Prompt Engineering’s Best Kept Secret

Image of Robot calling humans foolish

Prompt engineering is all the rage these days, with companies and individuals claiming expertise in crafting the perfect prompts to get chatbots like Claude to generate high-quality content. But here’s a dirty little secret – most people saying they are prompt experts are posers and liars.
As someone with a background in architecture and web design in the early days of the internet, I’ve seen this pattern before. When Computer Aided Design (CAD) first emerged commercially, companies had to decide whether to train existing architects on the new software or hire CAD experts and teach them architecture.

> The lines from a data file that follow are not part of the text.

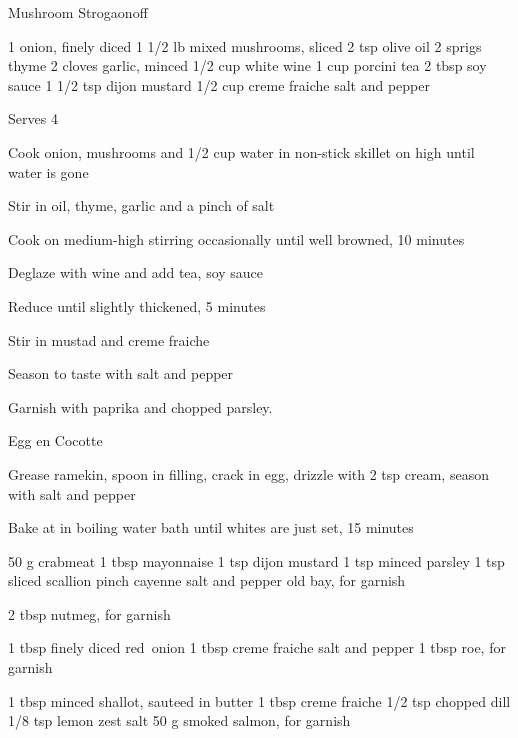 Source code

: \begin{denserecipe}{Mushroom Strogaonoff}{}
\begin{ingredients}
1 onion, finely diced
1 1/2 lb mixed mushrooms, sliced
2 tsp olive oil
2 sprigs thyme
2 cloves garlic, minced
1/2 cup white wine
1 cup porcini tea
2 tbsp soy sauce
1 1/2 tsp dijon mustard
1/2 cup creme fraiche
salt and pepper
\end{ingredients}
\nextcolumn
Serves 4
\begin{steps}
    \item Cook onion, mushrooms and 1/2 cup water in non-stick skillet on high until water is gone
    \item Stir in oil, thyme, garlic and a pinch of salt
    \item Cook on medium-high stirring occasionally until well browned, 10 minutes
    \item Deglaze with wine and add tea, soy sauce
    \item Reduce until slightly thickened, 5 minutes
    \item Stir in mustad and creme fraiche
    \item Season to taste with salt and pepper
\end{steps}
Garnish with paprika and chopped parsley.
\end{denserecipe}

\begin{densecard}{Egg en Cocotte}{}
\begin{densesteps}
    \item Grease ramekin, spoon in filling, crack in egg, drizzle with 2 tsp cream, season with salt and pepper
    \item Bake at  in boiling water bath until whites are just set, 15 minutes
\end{densesteps}
\begin{paracol}{3}

\begin{ingredients}
50 g crabmeat
1 tbsp mayonnaise
1 tsp dijon mustard
1 tsp minced parsley
1 tsp sliced scallion
pinch cayenne
salt and pepper
old bay, for garnish
\end{ingredients}
\nextcolumn
{}

\begin{ingredients}
2 tbsp 
nutmeg, for garnish
\end{ingredients}


\begin{ingredients}
1 tbsp finely diced red~onion
1 tbsp creme fraiche
salt and pepper
1 tbsp roe, for garnish
\end{ingredients}
\nextcolumn
{}

\begin{ingredients}
1 tbsp minced shallot, sauteed in butter
1 tbsp creme fraiche
1/2 tsp chopped dill
1/8 tsp lemon zest
salt
50 g smoked salmon, for garnish
\end{ingredients}
\end{paracol}
\end{densecard}

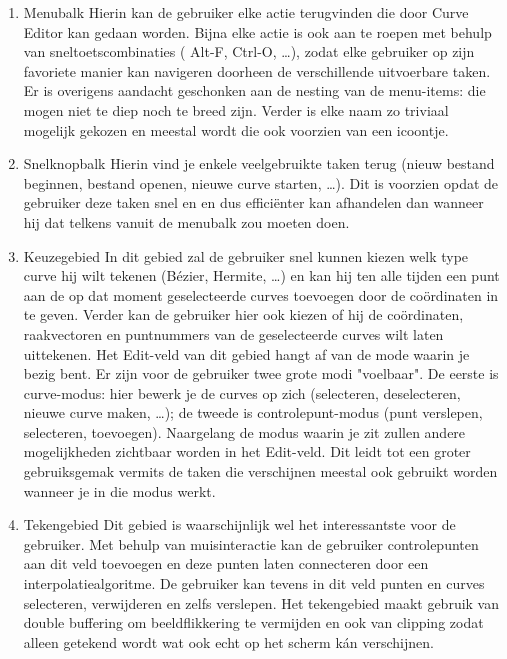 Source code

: \documentclass[a4paper,11pt,oneside, titlepage]{article}
\begin{document}
\begin{enumerate}
\item Menubalk
Hierin kan de gebruiker elke actie terugvinden die door Curve Editor kan gedaan worden.
Bijna elke actie is ook aan te roepen met behulp van sneltoetscombinaties ( Alt-F, Ctrl-O, \ldots ), zodat
elke gebruiker op zijn favoriete manier kan navigeren doorheen de verschillende uitvoerbare taken.
Er is overigens aandacht geschonken aan de nesting van de menu-items: die mogen niet te diep noch te breed zijn.
Verder is elke naam zo triviaal mogelijk gekozen en meestal wordt die ook voorzien van een icoontje.
\item Snelknopbalk
Hierin vind je enkele veelgebruikte taken terug (nieuw bestand beginnen, bestand openen, 
nieuwe curve starten, \ldots). Dit is voorzien opdat de gebruiker deze taken snel en en dus effici\"enter kan
afhandelen dan wanneer hij dat telkens vanuit de menubalk zou moeten doen.
\item Keuzegebied
In dit gebied zal de gebruiker snel kunnen kiezen welk type curve hij wilt tekenen (B\'ezier, 
Hermite, \ldots) en kan hij ten alle tijden een punt aan de op dat moment geselecteerde curves toevoegen door 
de co\"ordinaten in te geven. Verder kan de gebruiker hier ook kiezen of hij de co\"ordinaten, raakvectoren en 
puntnummers van de geselecteerde curves wilt laten uittekenen. \newline
Het Edit-veld van dit gebied hangt af van de mode waarin je bezig bent. Er zijn voor de gebruiker
twee grote modi "voelbaar". De eerste is curve-modus: hier bewerk je de curves op zich (selecteren, 
deselecteren, nieuwe curve maken, \ldots); de tweede is controlepunt-modus (punt verslepen, selecteren, toevoegen).
Naargelang de modus waarin je zit zullen andere mogelijkheden zichtbaar worden in het Edit-veld.
Dit leidt tot een groter gebruiksgemak vermits de taken die verschijnen meestal ook gebruikt
worden wanneer je in die modus werkt.
\item Tekengebied
Dit gebied is waarschijnlijk wel het interessantste voor de gebruiker. Met behulp van muisinteractie
kan de gebruiker controlepunten aan dit veld toevoegen en deze punten laten connecteren
door een interpolatiealgoritme. De gebruiker kan tevens in dit veld punten en curves selecteren,
verwijderen en zelfs verslepen. Het tekengebied maakt gebruik van double buffering om 
beeldflikkering te vermijden en ook van clipping zodat alleen getekend wordt wat ook echt
op het scherm k\'an verschijnen.
\end{enumerate}
\end{document}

Should we hire a CAD guy and teach him how to be an Architect –or– Should we hire an Architect and teach him how to be a CAD guy?

Although AI was in the labs at the time it is very pertinent to note that CAD transformed the world far earlier than AI because CAD automated the way people make drawings required to design and build just about everything.

The world-changing transformation was internal however; in architectural and engineering offices and within manufacturing plants world-wide. CAD did not take on a public persona to become known and understood by the general public and to this day some people do not know what the CAD acronym represents.

Generative AI on the other hand has during 2023 created a world-wide phenomena; few do not know that AI is the acronym representing Artificial Intelligence.

Like a Tsunami, a wave of automation made possible by AI is sweeping away the old and we find the same question asked during earlier transformative periods of change being asked once again:

Should we hire an AI guy and teach him how to be a (whatever) –or– Should we hire a (whatever) and teach him how to be an AI guy?

The dilemma prevails across time and each time we find the context of the answer constrained to that subject matter expertise we develop in the world where we perform human activities such as “going to work.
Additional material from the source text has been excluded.